New York /PRNewswire/ - After running a poor second to the internal combustion automobile for a century, the electric vehicle (EV) now looks very likely to win the race. At the beginning of the twentieth century, EVs were on track but they lost position to gasoline automobiles. Now in America, in China and in Europe, EVs are taking to the roads once again. And in response to a more environmentally aware citizenry and government mandates, many car manufacturers plan to phase out fossil-fueled vehicles and increase output of EVs over the next two decades. The increasing adoption of EVs is already beginning to raise demand for the metals that comprise the batteries under their hoods. Chief of these is lithium, naturally, since lithium-ion is the leading EV battery technology. However, equally necessary, is the cobalt used in lithium cobalt oxide (LiCoO2) electrodes, one of the most common lithium ion (Li-ion) technologies. As search for this rare metal intensifies, cobalt miners like Quantum Cobalt Corp. (CSE: QBOT) (FRA: 23B) (QBOT Profile), eCobalt Solutions (OTC: ECSIF) (TSX: ECS), First Cobalt Corporation (OTCQB: FTSSF) (TSX-V: FCC), Fortune Minerals Limited (OTC: FTMDF) (TSX: FT) and Freeport-McMoRan (NYSE: FCX) are likely to see their share prices rise. In the coming months, cobalt looks set to make fortunes.
One of the factors driving the shift to EVs has been the Paris Climate Accord, an international effort to slow global warming by reducing carbon emissions, which became effective on November 4, 2016. The U.N. Intergovernmental Panel on Climate Change (IPCC) has estimated that transportation is responsible for fourteen percent (14 percent) of global greenhouse gas emissions (http://nnw.fm/4G0m7). On November 7, Syria announced it would sign the agreement, following Nicaragua, which said in October it would join the Accord (http://nnw.fm/S0uWY). The Central American nation had, initially, refused to sign because it wanted the Agreement to go further. This leaves the U.S. as the only country rejecting the pact. However, under its terms, which the White House said it will respect, the soonest any country can withdraw from the landmark agreement is November 4, 2020.

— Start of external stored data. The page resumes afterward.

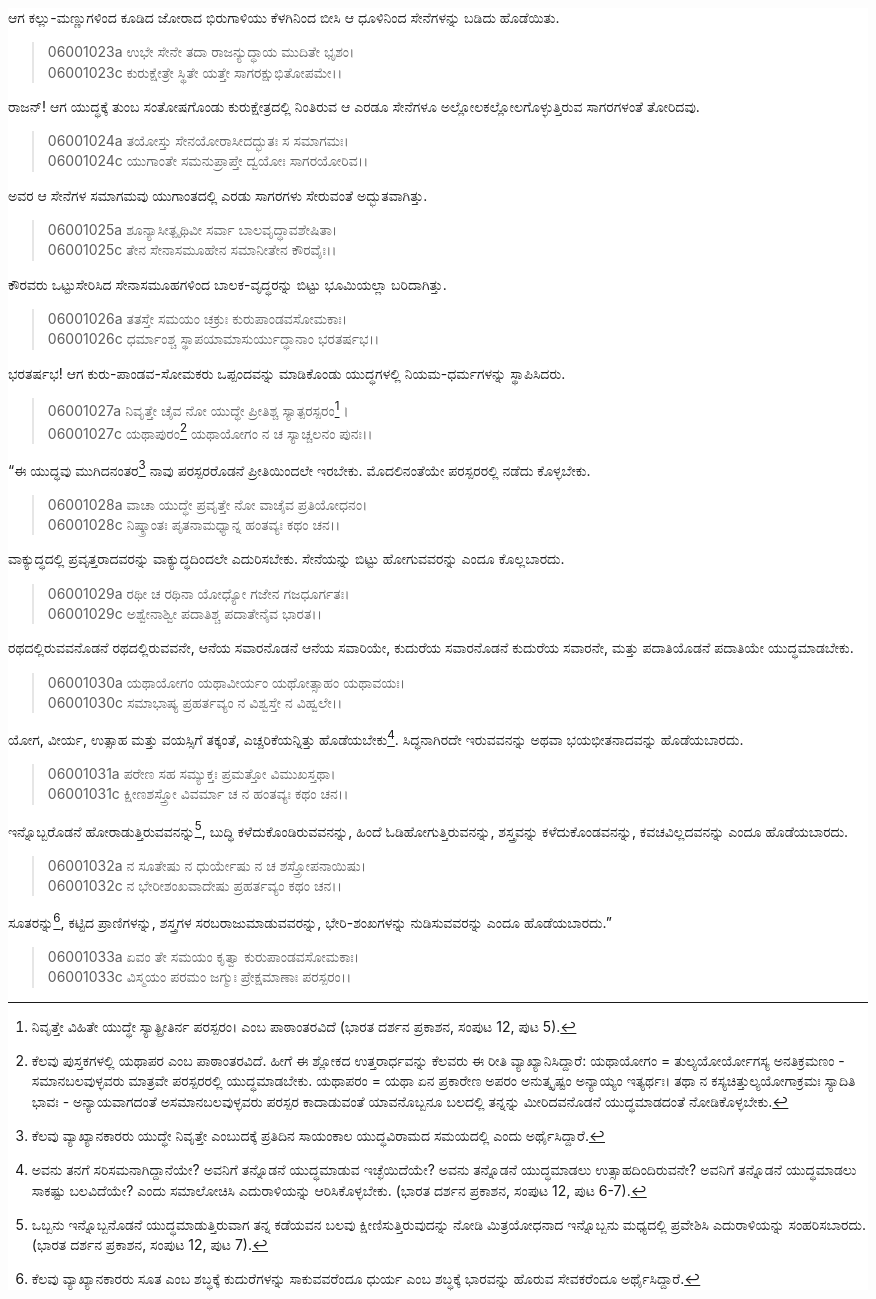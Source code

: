 ಆಗ ಕಲ್ಲು-ಮಣ್ಣುಗಳಿಂದ ಕೂಡಿದ ಜೋರಾದ ಭಿರುಗಾಳಿಯು ಕೆಳಗಿನಿಂದ ಬೀಸಿ ಆ ಧೂಳಿನಿಂದ ಸೇನೆಗಳನ್ನು ಬಡಿದು ಹೊಡೆಯಿತು.

> 06001023a ಉಭೇ ಸೇನೇ ತದಾ ರಾಜನ್ಯುದ್ಧಾಯ ಮುದಿತೇ ಭೃಶಂ।   
06001023c ಕುರುಕ್ಷೇತ್ರೇ ಸ್ಥಿತೇ ಯತ್ತೇ ಸಾಗರಕ್ಷುಭಿತೋಪಮೇ।।

ರಾಜನ್! ಆಗ ಯುದ್ಧಕ್ಕೆ ತುಂಬ ಸಂತೋಷಗೊಂಡು ಕುರುಕ್ಷೇತ್ರದಲ್ಲಿ ನಿಂತಿರುವ ಆ ಎರಡೂ ಸೇನೆಗಳೂ ಅಲ್ಲೋಲಕಲ್ಲೋಲಗೊಳ್ಳುತ್ತಿರುವ ಸಾಗರಗಳಂತೆ ತೋರಿದವು.

> 06001024a ತಯೋಸ್ತು ಸೇನಯೋರಾಸೀದದ್ಭುತಃ ಸ ಸಮಾಗಮಃ।   
06001024c ಯುಗಾಂತೇ ಸಮನುಪ್ರಾಪ್ತೇ ದ್ವಯೋಃ ಸಾಗರಯೋರಿವ।।

ಅವರ ಆ ಸೇನೆಗಳ ಸಮಾಗಮವು ಯುಗಾಂತದಲ್ಲಿ ಎರಡು ಸಾಗರಗಳು ಸೇರುವಂತೆ ಅದ್ಭುತವಾಗಿತ್ತು.

> 06001025a ಶೂನ್ಯಾಸೀತ್ಪೃಥಿವೀ ಸರ್ವಾ ಬಾಲವೃದ್ಧಾವಶೇಷಿತಾ।   
06001025c ತೇನ ಸೇನಾಸಮೂಹೇನ ಸಮಾನೀತೇನ ಕೌರವೈಃ।।

ಕೌರವರು ಒಟ್ಟುಸೇರಿಸಿದ ಸೇನಾಸಮೂಹಗಳಿಂದ ಬಾಲಕ-ವೃದ್ಧರನ್ನು ಬಿಟ್ಟು ಭೂಮಿಯಲ್ಲಾ ಬರಿದಾಗಿತ್ತು.

> 06001026a ತತಸ್ತೇ ಸಮಯಂ ಚಕ್ರುಃ ಕುರುಪಾಂಡವಸೋಮಕಾಃ।   
06001026c ಧರ್ಮಾಂಶ್ಚ ಸ್ಥಾಪಯಾಮಾಸುರ್ಯುದ್ಧಾನಾಂ ಭರತರ್ಷಭ।।

ಭರತರ್ಷಭ! ಆಗ ಕುರು-ಪಾಂಡವ-ಸೋಮಕರು ಒಪ್ಪಂದವನ್ನು ಮಾಡಿಕೊಂಡು ಯುದ್ಧಗಳಲ್ಲಿ ನಿಯಮ-ಧರ್ಮಗಳನ್ನು ಸ್ಥಾಪಿಸಿದರು.

> 06001027a ನಿವೃತ್ತೇ ಚೈವ ನೋ ಯುದ್ಧೇ ಪ್ರೀತಿಶ್ಚ ಸ್ಯಾತ್ಪರಸ್ಪರಂ[^3]।   
06001027c ಯಥಾಪುರಂ[^4] ಯಥಾಯೋಗಂ ನ ಚ ಸ್ಯಾಚ್ಚಲನಂ ಪುನಃ।।

“ಈ ಯುದ್ಧವು ಮುಗಿದನಂತರ[^5] ನಾವು ಪರಸ್ಪರರೊಡನೆ ಪ್ರೀತಿಯಿಂದಲೇ ಇರಬೇಕು. ಮೊದಲಿನಂತೆಯೇ ಪರಸ್ಪರರಲ್ಲಿ ನಡೆದು ಕೊಳ್ಳಬೇಕು.

> 06001028a ವಾಚಾ ಯುದ್ಧೇ ಪ್ರವೃತ್ತೇ ನೋ ವಾಚೈವ ಪ್ರತಿಯೋಧನಂ।   
06001028c ನಿಷ್ಕ್ರಾಂತಃ ಪೃತನಾಮಧ್ಯಾನ್ನ ಹಂತವ್ಯಃ ಕಥಂ ಚನ।।

ವಾಕ್ಯುದ್ಧದಲ್ಲಿ ಪ್ರವೃತ್ತರಾದವರನ್ನು ವಾಕ್ಯುದ್ಧದಿಂದಲೇ ಎದುರಿಸಬೇಕು. ಸೇನೆಯನ್ನು ಬಿಟ್ಟು ಹೋಗುವವರನ್ನು ಎಂದೂ ಕೊಲ್ಲಬಾರದು.

> 06001029a ರಥೀ ಚ ರಥಿನಾ ಯೋಧ್ಯೋ ಗಜೇನ ಗಜಧೂರ್ಗತಃ।   
06001029c ಅಶ್ವೇನಾಶ್ವೀ ಪದಾತಿಶ್ಚ ಪದಾತೇನೈವ ಭಾರತ।।

ರಥದಲ್ಲಿರುವವನೊಡನೆ ರಥದಲ್ಲಿರುವವನೇ, ಆನೆಯ ಸವಾರನೊಡನೆ ಆನೆಯ ಸವಾರಿಯೇ, ಕುದುರೆಯ ಸವಾರನೊಡನೆ ಕುದುರೆಯ ಸವಾರನೇ, ಮತ್ತು ಪದಾತಿಯೊಡನೆ ಪದಾತಿಯೇ ಯುದ್ಧಮಾಡಬೇಕು.

> 06001030a ಯಥಾಯೋಗಂ ಯಥಾವೀರ್ಯಂ ಯಥೋತ್ಸಾಹಂ ಯಥಾವಯಃ।   
06001030c ಸಮಾಭಾಷ್ಯ ಪ್ರಹರ್ತವ್ಯಂ ನ ವಿಶ್ವಸ್ತೇ ನ ವಿಹ್ವಲೇ।।

ಯೋಗ, ವೀರ್ಯ, ಉತ್ಸಾಹ ಮತ್ತು ವಯಸ್ಸಿಗೆ ತಕ್ಕಂತೆ, ಎಚ್ಚರಿಕೆಯನ್ನಿತ್ತು ಹೊಡೆಯಬೇಕು[^6]. ಸಿದ್ಧನಾಗಿರದೇ ಇರುವವನನ್ನು ಅಥವಾ ಭಯಭೀತನಾದವನ್ನು ಹೊಡೆಯಬಾರದು.

> 06001031a ಪರೇಣ ಸಹ ಸಮ್ಯುಕ್ತಃ ಪ್ರಮತ್ತೋ ವಿಮುಖಸ್ತಥಾ।   
06001031c ಕ್ಷೀಣಶಸ್ತ್ರೋ ವಿವರ್ಮಾ ಚ ನ ಹಂತವ್ಯಃ ಕಥಂ ಚನ।।

ಇನ್ನೊಬ್ಬರೊಡನೆ ಹೋರಾಡುತ್ತಿರುವವನನ್ನು[^7], ಬುದ್ಧಿ ಕಳೆದುಕೊಂಡಿರುವವನನ್ನು, ಹಿಂದೆ ಓಡಿಹೋಗುತ್ತಿರುವನನ್ನು, ಶಸ್ತ್ರವನ್ನು ಕಳೆದುಕೊಂಡವನನ್ನು, ಕವಚವಿಲ್ಲದವನನ್ನು ಎಂದೂ ಹೊಡೆಯಬಾರದು.

> 06001032a ನ ಸೂತೇಷು ನ ಧುರ್ಯೇಷು ನ ಚ ಶಸ್ತ್ರೋಪನಾಯಿಷು।   
06001032c ನ ಭೇರೀಶಂಖವಾದೇಷು ಪ್ರಹರ್ತವ್ಯಂ ಕಥಂ ಚನ।।

ಸೂತರನ್ನು[^8], ಕಟ್ಟಿದ ಪ್ರಾಣಿಗಳನ್ನು, ಶಸ್ತ್ರಗಳ ಸರಬರಾಜುಮಾಡುವವರನ್ನು, ಭೇರಿ-ಶಂಖಗಳನ್ನು ನುಡಿಸುವವರನ್ನು ಎಂದೂ ಹೊಡೆಯಬಾರದು.”

> 06001033a ಏವಂ ತೇ ಸಮಯಂ ಕೃತ್ವಾ ಕುರುಪಾಂಡವಸೋಮಕಾಃ।   
06001033c ವಿಸ್ಮಯಂ ಪರಮಂ ಜಗ್ಮುಃ ಪ್ರೇಕ್ಷಮಾಣಾಃ ಪರಸ್ಪರಂ।।


[^1]: ಇನ್ನು ಭೀಷ್ಮಪರ್ವವು ಮುಗಿಯುವವರೆಗೆ “ಜನಮೇಜಯ ಉವಾಚ” ಎನ್ನುವುದು ಬರುವುದಿಲ್ಲ.
[^2]: “ಸುಮಹಾತ್ಮಾನೋ” ಎಂಬ ಪಾಠವೂ ಇದೆ (ಭಾರತ ದರ್ಶನ ಪ್ರಕಾಶನ, ಸಂಪುಟ 12, ಪುಟ 1).
[^3]: ನಿವೃತ್ತೇ ವಿಹಿತೇ ಯುದ್ಧೇ ಸ್ಯಾತ್ಪ್ರೀತಿರ್ನ ಪರಸ್ಪರಂ। ಎಂಬ ಪಾಠಾಂತರವಿದೆ (ಭಾರತ ದರ್ಶನ ಪ್ರಕಾಶನ, ಸಂಪುಟ 12, ಪುಟ 5).
[^4]: ಕೆಲವು ಪುಸ್ತಕಗಳಲ್ಲಿ ಯಥಾಪರ ಎಂಬ ಪಾಠಾಂತರವಿದೆ. ಹೀಗೆ ಈ ಶ್ಲೋಕದ ಉತ್ತರಾರ್ಧವನ್ನು ಕೆಲವರು ಈ ರೀತಿ ವ್ಯಾಖ್ಯಾನಿಸಿದ್ದಾರೆ: ಯಥಾಯೋಗಂ = ತುಲ್ಯಯೋರ್ಯೋಗಸ್ಯ ಅನತಿಕ್ರಮಣಂ - ಸಮಾನಬಲವುಳ್ಳವರು ಮಾತ್ರವೇ ಪರಸ್ಪರರಲ್ಲಿ ಯುದ್ಧಮಾಡಬೇಕು. ಯಥಾಪರಂ = ಯಥಾ ಏನ ಪ್ರಕಾರೇಣ ಅಪರಂ ಅನುತ್ಕೃಷ್ಟಂ ಅನ್ಯಾಯ್ಯಂ ಇತ್ಯರ್ಥಃ। ತಥಾ ನ ಕಸ್ಯಚಿತ್ತುಲ್ಯಯೋಗಾಕ್ರಮಃ ಸ್ಯಾದಿತಿ ಭಾವಃ - ಅನ್ಯಾಯವಾಗದಂತೆ ಅಸಮಾನಬಲವುಳ್ಳವರು ಪರಸ್ಪರ ಕಾದಾಡುವಂತೆ ಯಾವನೊಬ್ಬನೂ ಬಲದಲ್ಲಿ ತನ್ನನ್ನು ಮೀರಿದವನೊಡನೆ ಯುದ್ಧಮಾಡದಂತೆ ನೋಡಿಕೊಳ್ಳಬೇಕು.
[^5]: ಕೆಲವು ವ್ಯಾಖ್ಯಾನಕಾರರು ಯುದ್ಧೇ ನಿವೃತ್ತೇ ಎಂಬುದಕ್ಕೆ ಪ್ರತಿದಿನ ಸಾಯಂಕಾಲ ಯುದ್ಧವಿರಾಮದ ಸಮಯದಲ್ಲಿ ಎಂದು ಅರ್ಥೈಸಿದ್ದಾರೆ.
[^6]: ಅವನು ತನಗೆ ಸರಿಸಮನಾಗಿದ್ದಾನೆಯೇ? ಅವನಿಗೆ ತನ್ನೊಡನೆ ಯುದ್ಧಮಾಡುವ ಇಚ್ಛೆಯಿದೆಯೇ? ಅವನು ತನ್ನೊಡನೆ ಯುದ್ಧಮಾಡಲು ಉತ್ಸಾಹದಿಂದಿರುವನೇ? ಅವನಿಗೆ ತನ್ನೊಡನೆ ಯುದ್ಧಮಾಡಲು ಸಾಕಷ್ಟು ಬಲವಿದೆಯೇ? ಎಂದು ಸಮಾಲೋಚಿಸಿ ಎದುರಾಳಿಯನ್ನು ಆರಿಸಿಕೊಳ್ಳಬೇಕು. (ಭಾರತ ದರ್ಶನ ಪ್ರಕಾಶನ, ಸಂಪುಟ 12, ಪುಟ 6-7).
[^7]: ಒಬ್ಬನು ಇನ್ನೊಬ್ಬನೊಡನೆ ಯುದ್ಧಮಾಡುತ್ತಿರುವಾಗ ತನ್ನ ಕಡೆಯವನ ಬಲವು ಕ್ಷೀಣಿಸುತ್ತಿರುವುದನ್ನು ನೋಡಿ ಮಿತ್ರಯೋಧನಾದ ಇನ್ನೊಬ್ಬನು ಮಧ್ಯದಲ್ಲಿ ಪ್ರವೇಶಿಸಿ ಎದುರಾಳಿಯನ್ನು ಸಂಹರಿಸಬಾರದು. (ಭಾರತ ದರ್ಶನ ಪ್ರಕಾಶನ, ಸಂಪುಟ 12, ಪುಟ 7).
[^8]: ಕೆಲವು ವ್ಯಾಖ್ಯಾನಕಾರರು ಸೂತ ಎಂಬ ಶಬ್ಧಕ್ಕೆ ಕುದುರೆಗಳನ್ನು ಸಾಕುವವರೆಂದೂ ಧುರ್ಯ ಎಂಬ ಶಬ್ಧಕ್ಕೆ ಭಾರವನ್ನು ಹೊರುವ ಸೇವಕರೆಂದೂ ಅರ್ಥೈಸಿದ್ದಾರೆ.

The Accord has prompted a series of initiatives across the globe. Recently, China, France, Germany, India, Norway, the Netherlands and the U.K. all announced measures intended to curb carbon emissions. China, which has the world's largest vehicle market, is in the lead. With air pollution at crisis levels in Beijing and other major cities, the Chinese government wants to see vehicles using gasoline and diesel phased out. It also, it seems, plans to dominate the global EV market, according to the LA Times (http://nnw.fm/sWsE3). The government in India is facing similar problems. India'scarbon emissions are rising: they rose almost 5 percent in 2016. But now there's hope that trend will be reversed by replacing fossil fuel cars with EVs by 2030. European nations are also in the vanguard of this battle against global warming. The Norwegian government has said, that after 2025, it will only allow sales of vehicles that are 100 percent electric. And Germany is following suit, albeit with a less rigorous schedule. It plans a total ban on all internal combustion engines by 2030. In Britain, a deadline has been set for 2040, after which time no cars powered by petrol (gasoline) or diesel will be allowed. The Netherlands is also considering similar plans, while France, the host of the Accord, wants all petrol and diesel cars off its roads by 2040.

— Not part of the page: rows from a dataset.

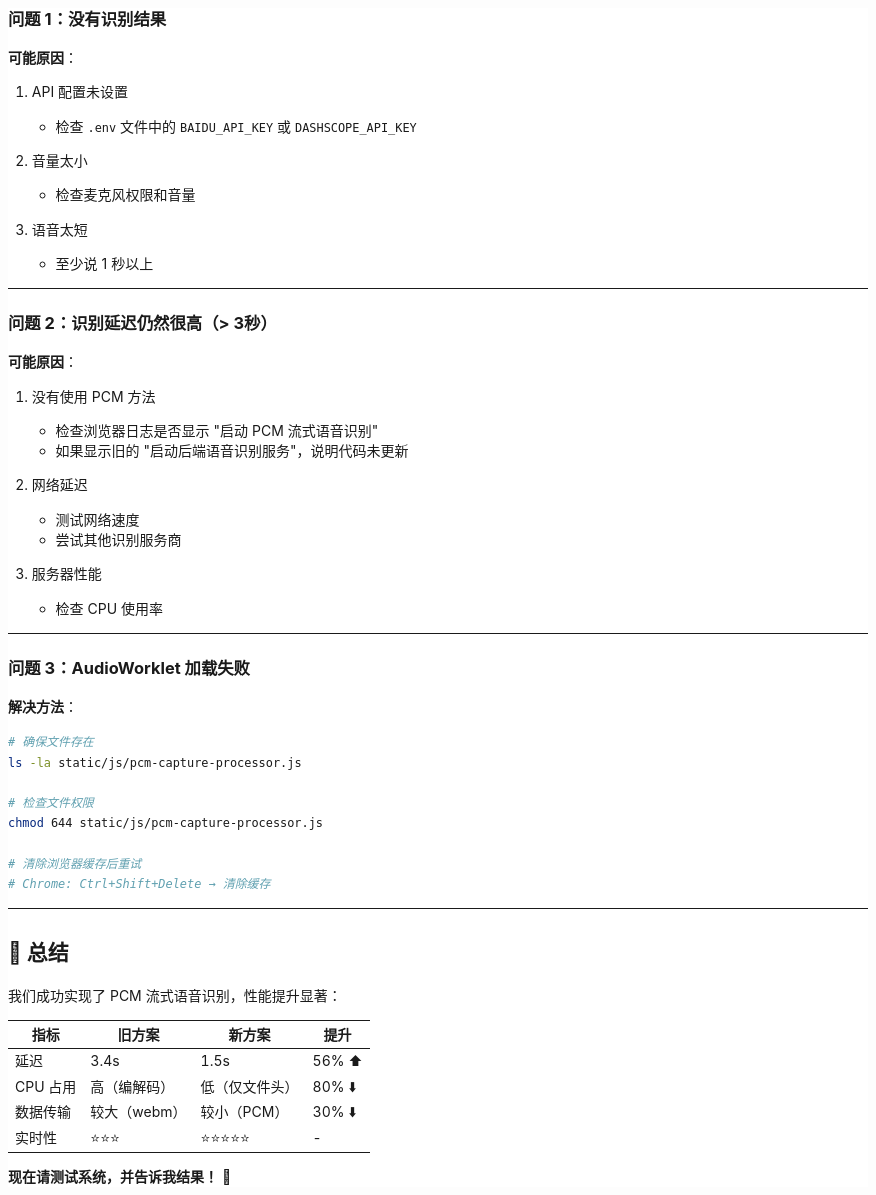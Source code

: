 ### 问题 1：没有识别结果

**可能原因**：
1. API 配置未设置
   - 检查 `.env` 文件中的 `BAIDU_API_KEY` 或 `DASHSCOPE_API_KEY`
   
2. 音量太小
   - 检查麦克风权限和音量

3. 语音太短
   - 至少说 1 秒以上

---

### 问题 2：识别延迟仍然很高（> 3秒）

**可能原因**：
1. 没有使用 PCM 方法
   - 检查浏览器日志是否显示 "启动 PCM 流式语音识别"
   - 如果显示旧的 "启动后端语音识别服务"，说明代码未更新
   
2. 网络延迟
   - 测试网络速度
   - 尝试其他识别服务商

3. 服务器性能
   - 检查 CPU 使用率

---

### 问题 3：AudioWorklet 加载失败

**解决方法**：
```bash
# 确保文件存在
ls -la static/js/pcm-capture-processor.js

# 检查文件权限
chmod 644 static/js/pcm-capture-processor.js

# 清除浏览器缓存后重试
# Chrome: Ctrl+Shift+Delete → 清除缓存
```

---

## 🎉 总结

我们成功实现了 PCM 流式语音识别，性能提升显著：

| 指标 | 旧方案 | 新方案 | 提升 |
|------|--------|--------|------|
| 延迟 | 3.4s | 1.5s | 56% ⬆️ |
| CPU 占用 | 高（编解码） | 低（仅文件头） | 80% ⬇️ |
| 数据传输 | 较大（webm） | 较小（PCM） | 30% ⬇️ |
| 实时性 | ⭐⭐⭐ | ⭐⭐⭐⭐⭐ | - |

**现在请测试系统，并告诉我结果！** 🚀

The big car manufacturers are already making plans to ramp up EV production. Volkswagen, now the largest global automaker by sales, is planning 30 new EV models by 2025. It hopes to garner annual sales of between two and three million units by then. The company has announced it will invest around $84 billion in batteries and electric cars. In addition, No. 2 Toyota has formed a joint venture with Mazda and Denso, the Japanese auto parts manufacturer, to develop EV technologies for the future. The new company, called EV Common Architecture Spirit Co. Ltd., will be 90 percent owned by Toyota, with Mazda and Denso sharing the remaining 10 percent equally. The joint venture will produce models based on Toyota's Prius and 2018 Camry. And Mary Barra, CEO of General Motors, told an investor conference on November 15 that the company plans to launch a new EV platform in 2021 (http://nnw.fm/XP8zF). The modular EV stereotype will be the basis for at least 20 new battery-powered vehicles by 2023 and will be flexible enough to accommodate nine different body styles in multiple sizes, segments and brands in the U.S., China and elsewhere. Meanwhile in July, when Tesla delivered the first Model 3s off the line, its CEO Elon Musk revealed the company had 'over half a million advance reservations'. The EV revolution seems unstoppable.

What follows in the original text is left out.